What the exercise asks
Please transcribe exactly the lines from the first line of the records below through the line containing "0:25:47| I don't", including both, and omit all pictures.

Exercise materials
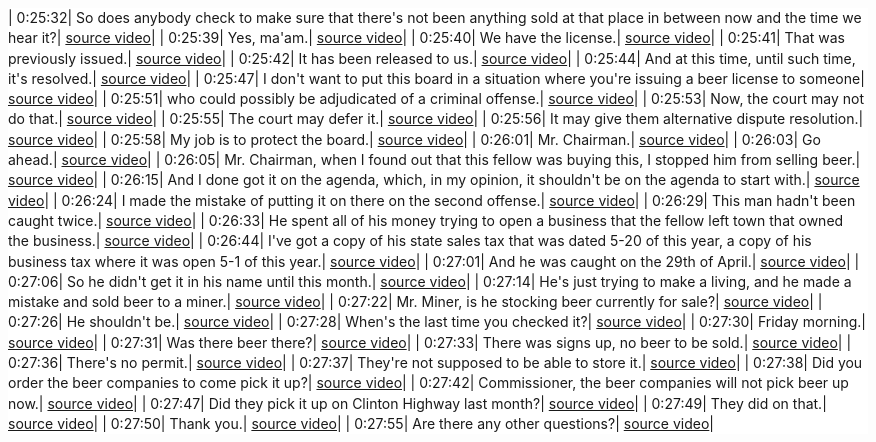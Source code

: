 | 0:25:32| So does anybody check to make sure that there's not been anything sold at that place in between now and the time we hear it?| [source video](https://archive.org/details/cocom090526part1?start=1532)|
| 0:25:39| Yes, ma'am.| [source video](https://archive.org/details/cocom090526part1?start=1539)|
| 0:25:40| We have the license.| [source video](https://archive.org/details/cocom090526part1?start=1540)|
| 0:25:41| That was previously issued.| [source video](https://archive.org/details/cocom090526part1?start=1541)|
| 0:25:42| It has been released to us.| [source video](https://archive.org/details/cocom090526part1?start=1542)|
| 0:25:44| And at this time, until such time, it's resolved.| [source video](https://archive.org/details/cocom090526part1?start=1544)|
| 0:25:47| I don't want to put this board in a situation where you're issuing a beer license to someone| [source video](https://archive.org/details/cocom090526part1?start=1547)|
| 0:25:51| who could possibly be adjudicated of a criminal offense.| [source video](https://archive.org/details/cocom090526part1?start=1551)|
| 0:25:53| Now, the court may not do that.| [source video](https://archive.org/details/cocom090526part1?start=1553)|
| 0:25:55| The court may defer it.| [source video](https://archive.org/details/cocom090526part1?start=1555)|
| 0:25:56| It may give them alternative dispute resolution.| [source video](https://archive.org/details/cocom090526part1?start=1556)|
| 0:25:58| My job is to protect the board.| [source video](https://archive.org/details/cocom090526part1?start=1558)|
| 0:26:01| Mr. Chairman.| [source video](https://archive.org/details/cocom090526part1?start=1561)|
| 0:26:03| Go ahead.| [source video](https://archive.org/details/cocom090526part1?start=1563)|
| 0:26:05| Mr. Chairman, when I found out that this fellow was buying this, I stopped him from selling beer.| [source video](https://archive.org/details/cocom090526part1?start=1565)|
| 0:26:15| And I done got it on the agenda, which, in my opinion, it shouldn't be on the agenda to start with.| [source video](https://archive.org/details/cocom090526part1?start=1575)|
| 0:26:24| I made the mistake of putting it on there on the second offense.| [source video](https://archive.org/details/cocom090526part1?start=1584)|
| 0:26:29| This man hadn't been caught twice.| [source video](https://archive.org/details/cocom090526part1?start=1589)|
| 0:26:33| He spent all of his money trying to open a business that the fellow left town that owned the business.| [source video](https://archive.org/details/cocom090526part1?start=1593)|
| 0:26:44| I've got a copy of his state sales tax that was dated 5-20 of this year, a copy of his business tax where it was open 5-1 of this year.| [source video](https://archive.org/details/cocom090526part1?start=1604)|
| 0:27:01| And he was caught on the 29th of April.| [source video](https://archive.org/details/cocom090526part1?start=1621)|
| 0:27:06| So he didn't get it in his name until this month.| [source video](https://archive.org/details/cocom090526part1?start=1626)|
| 0:27:14| He's just trying to make a living, and he made a mistake and sold beer to a miner.| [source video](https://archive.org/details/cocom090526part1?start=1634)|
| 0:27:22| Mr. Miner, is he stocking beer currently for sale?| [source video](https://archive.org/details/cocom090526part1?start=1642)|
| 0:27:26| He shouldn't be.| [source video](https://archive.org/details/cocom090526part1?start=1646)|
| 0:27:28| When's the last time you checked it?| [source video](https://archive.org/details/cocom090526part1?start=1648)|
| 0:27:30| Friday morning.| [source video](https://archive.org/details/cocom090526part1?start=1650)|
| 0:27:31| Was there beer there?| [source video](https://archive.org/details/cocom090526part1?start=1651)|
| 0:27:33| There was signs up, no beer to be sold.| [source video](https://archive.org/details/cocom090526part1?start=1653)|
| 0:27:36| There's no permit.| [source video](https://archive.org/details/cocom090526part1?start=1656)|
| 0:27:37| They're not supposed to be able to store it.| [source video](https://archive.org/details/cocom090526part1?start=1657)|
| 0:27:38| Did you order the beer companies to come pick it up?| [source video](https://archive.org/details/cocom090526part1?start=1658)|
| 0:27:42| Commissioner, the beer companies will not pick beer up now.| [source video](https://archive.org/details/cocom090526part1?start=1662)|
| 0:27:47| Did they pick it up on Clinton Highway last month?| [source video](https://archive.org/details/cocom090526part1?start=1667)|
| 0:27:49| They did on that.| [source video](https://archive.org/details/cocom090526part1?start=1669)|
| 0:27:50| Thank you.| [source video](https://archive.org/details/cocom090526part1?start=1670)|
| 0:27:55| Are there any other questions?| [source video](https://archive.org/details/cocom090526part1?start=1675)|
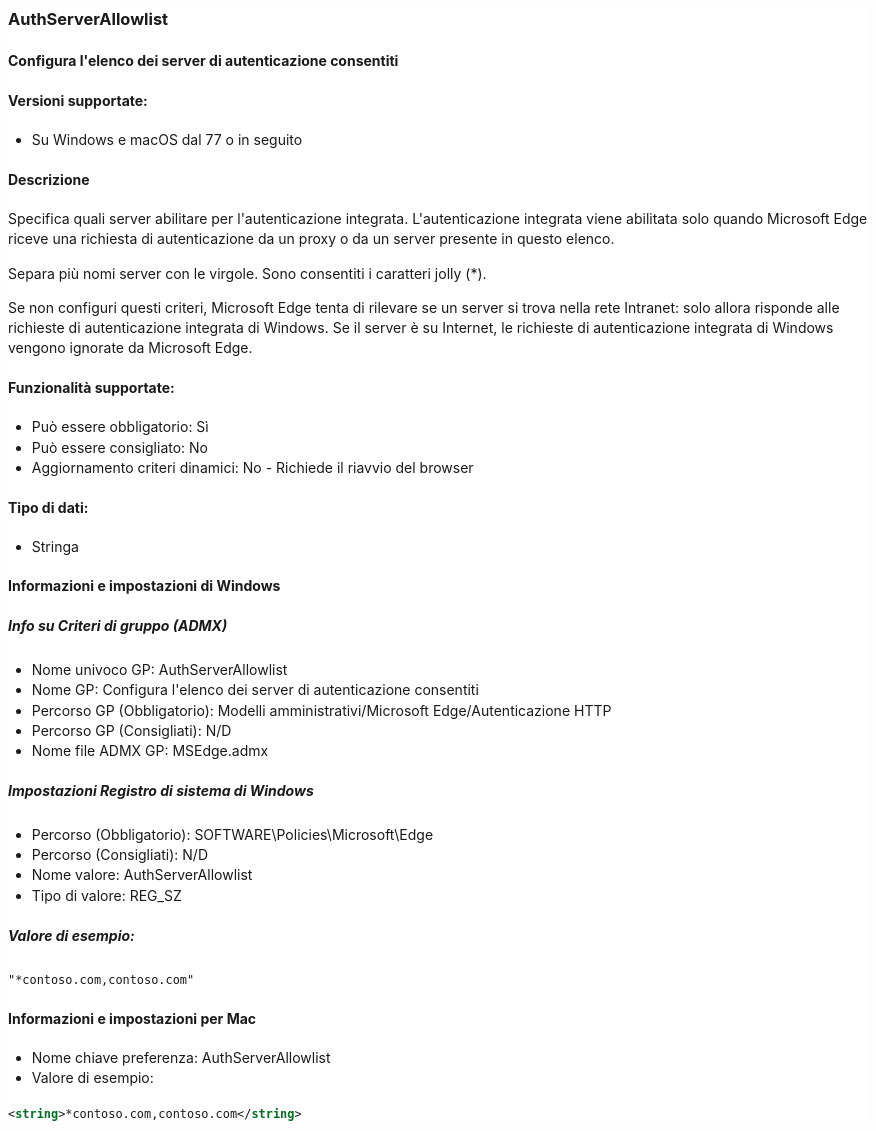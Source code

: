   ### AuthServerAllowlist
  #### Configura l'elenco dei server di autenticazione consentiti
  
  
  #### Versioni supportate:
  - Su Windows e macOS dal 77 o in seguito

  #### Descrizione
  Specifica quali server abilitare per l'autenticazione integrata. L'autenticazione integrata viene abilitata solo quando Microsoft Edge riceve una richiesta di autenticazione da un proxy o da un server presente in questo elenco.

Separa più nomi server con le virgole. Sono consentiti i caratteri jolly (*).

Se non configuri questi criteri, Microsoft Edge tenta di rilevare se un server si trova nella rete Intranet: solo allora risponde alle richieste di autenticazione integrata di Windows. Se il server è su Internet, le richieste di autenticazione integrata di Windows vengono ignorate da Microsoft Edge.

  #### Funzionalità supportate:
  - Può essere obbligatorio: Sì
  - Può essere consigliato: No
  - Aggiornamento criteri dinamici: No - Richiede il riavvio del browser

  #### Tipo di dati:
  - Stringa

  #### Informazioni e impostazioni di Windows
  ##### Info su Criteri di gruppo (ADMX)
  - Nome univoco GP: AuthServerAllowlist
  - Nome GP: Configura l'elenco dei server di autenticazione consentiti
  - Percorso GP (Obbligatorio): Modelli amministrativi/Microsoft Edge/Autenticazione HTTP
  - Percorso GP (Consigliati): N/D
  - Nome file ADMX GP: MSEdge.admx
  ##### Impostazioni Registro di sistema di Windows
  - Percorso (Obbligatorio): SOFTWARE\Policies\Microsoft\Edge
  - Percorso (Consigliati): N/D
  - Nome valore: AuthServerAllowlist
  - Tipo di valore: REG_SZ
  ##### Valore di esempio:
```
"*contoso.com,contoso.com"
```


  #### Informazioni e impostazioni per Mac
  - Nome chiave preferenza: AuthServerAllowlist
  - Valore di esempio:
``` xml
<string>*contoso.com,contoso.com</string>
```
  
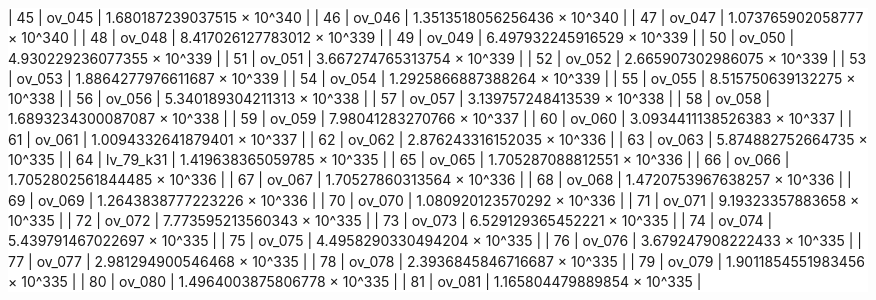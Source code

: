 | 45 | ov_045 | 1.680187239037515 × 10^340 |
| 46 | ov_046 | 1.3513518056256436 × 10^340 |
| 47 | ov_047 | 1.073765902058777 × 10^340 |
| 48 | ov_048 | 8.417026127783012 × 10^339 |
| 49 | ov_049 | 6.497932245916529 × 10^339 |
| 50 | ov_050 | 4.930229236077355 × 10^339 |
| 51 | ov_051 | 3.667274765313754 × 10^339 |
| 52 | ov_052 | 2.665907302986075 × 10^339 |
| 53 | ov_053 | 1.8864277976611687 × 10^339 |
| 54 | ov_054 | 1.2925866887388264 × 10^339 |
| 55 | ov_055 | 8.515750639132275 × 10^338 |
| 56 | ov_056 | 5.340189304211313 × 10^338 |
| 57 | ov_057 | 3.139757248413539 × 10^338 |
| 58 | ov_058 | 1.6893234300087087 × 10^338 |
| 59 | ov_059 | 7.98041283270766 × 10^337 |
| 60 | ov_060 | 3.0934411138526383 × 10^337 |
| 61 | ov_061 | 1.0094332641879401 × 10^337 |
| 62 | ov_062 | 2.876243316152035 × 10^336 |
| 63 | ov_063 | 5.874882752664735 × 10^335 |
| 64 | lv_79_k31 | 1.419638365059785 × 10^335 |
| 65 | ov_065 | 1.705287088812551 × 10^336 |
| 66 | ov_066 | 1.7052802561844485 × 10^336 |
| 67 | ov_067 | 1.70527860313564 × 10^336 |
| 68 | ov_068 | 1.4720753967638257 × 10^336 |
| 69 | ov_069 | 1.2643838777223226 × 10^336 |
| 70 | ov_070 | 1.080920123570292 × 10^336 |
| 71 | ov_071 | 9.19323357883658 × 10^335 |
| 72 | ov_072 | 7.773595213560343 × 10^335 |
| 73 | ov_073 | 6.529129365452221 × 10^335 |
| 74 | ov_074 | 5.439791467022697 × 10^335 |
| 75 | ov_075 | 4.4958290330494204 × 10^335 |
| 76 | ov_076 | 3.679247908222433 × 10^335 |
| 77 | ov_077 | 2.981294900546468 × 10^335 |
| 78 | ov_078 | 2.3936845846716687 × 10^335 |
| 79 | ov_079 | 1.9011854551983456 × 10^335 |
| 80 | ov_080 | 1.4964003875806778 × 10^335 |
| 81 | ov_081 | 1.165804479889854 × 10^335 |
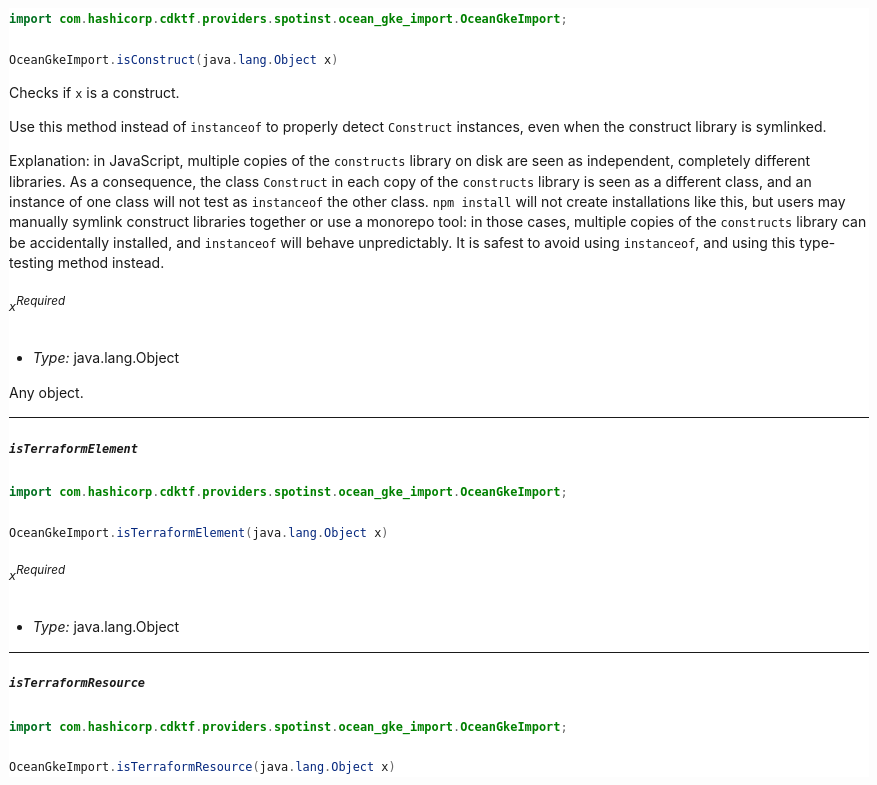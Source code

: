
 ```java
import com.hashicorp.cdktf.providers.spotinst.ocean_gke_import.OceanGkeImport;

OceanGkeImport.isConstruct(java.lang.Object x)
```

Checks if `x` is a construct.

Use this method instead of `instanceof` to properly detect `Construct`
instances, even when the construct library is symlinked.

Explanation: in JavaScript, multiple copies of the `constructs` library on
disk are seen as independent, completely different libraries. As a
consequence, the class `Construct` in each copy of the `constructs` library
is seen as a different class, and an instance of one class will not test as
`instanceof` the other class. `npm install` will not create installations
like this, but users may manually symlink construct libraries together or
use a monorepo tool: in those cases, multiple copies of the `constructs`
library can be accidentally installed, and `instanceof` will behave
unpredictably. It is safest to avoid using `instanceof`, and using
this type-testing method instead.

###### `x`<sup>Required</sup> <a name="x" id="@cdktf/provider-spotinst.oceanGkeImport.OceanGkeImport.isConstruct.parameter.x"></a>

- *Type:* java.lang.Object

Any object.

---

##### `isTerraformElement` <a name="isTerraformElement" id="@cdktf/provider-spotinst.oceanGkeImport.OceanGkeImport.isTerraformElement"></a>

```java
import com.hashicorp.cdktf.providers.spotinst.ocean_gke_import.OceanGkeImport;

OceanGkeImport.isTerraformElement(java.lang.Object x)
```

###### `x`<sup>Required</sup> <a name="x" id="@cdktf/provider-spotinst.oceanGkeImport.OceanGkeImport.isTerraformElement.parameter.x"></a>

- *Type:* java.lang.Object

---

##### `isTerraformResource` <a name="isTerraformResource" id="@cdktf/provider-spotinst.oceanGkeImport.OceanGkeImport.isTerraformResource"></a>

```java
import com.hashicorp.cdktf.providers.spotinst.ocean_gke_import.OceanGkeImport;

OceanGkeImport.isTerraformResource(java.lang.Object x)
```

Expected output
Source code

: | 0:25:32| So does anybody check to make sure that there's not been anything sold at that place in between now and the time we hear it?| [source video](https://archive.org/details/cocom090526part1?start=1532)|
| 0:25:39| Yes, ma'am.| [source video](https://archive.org/details/cocom090526part1?start=1539)|
| 0:25:40| We have the license.| [source video](https://archive.org/details/cocom090526part1?start=1540)|
| 0:25:41| That was previously issued.| [source video](https://archive.org/details/cocom090526part1?start=1541)|
| 0:25:42| It has been released to us.| [source video](https://archive.org/details/cocom090526part1?start=1542)|
| 0:25:44| And at this time, until such time, it's resolved.| [source video](https://archive.org/details/cocom090526part1?start=1544)|
| 0:25:47| I don't want to put this board in a situation where you're issuing a beer license to someone| [source video](https://archive.org/details/cocom090526part1?start=1547)|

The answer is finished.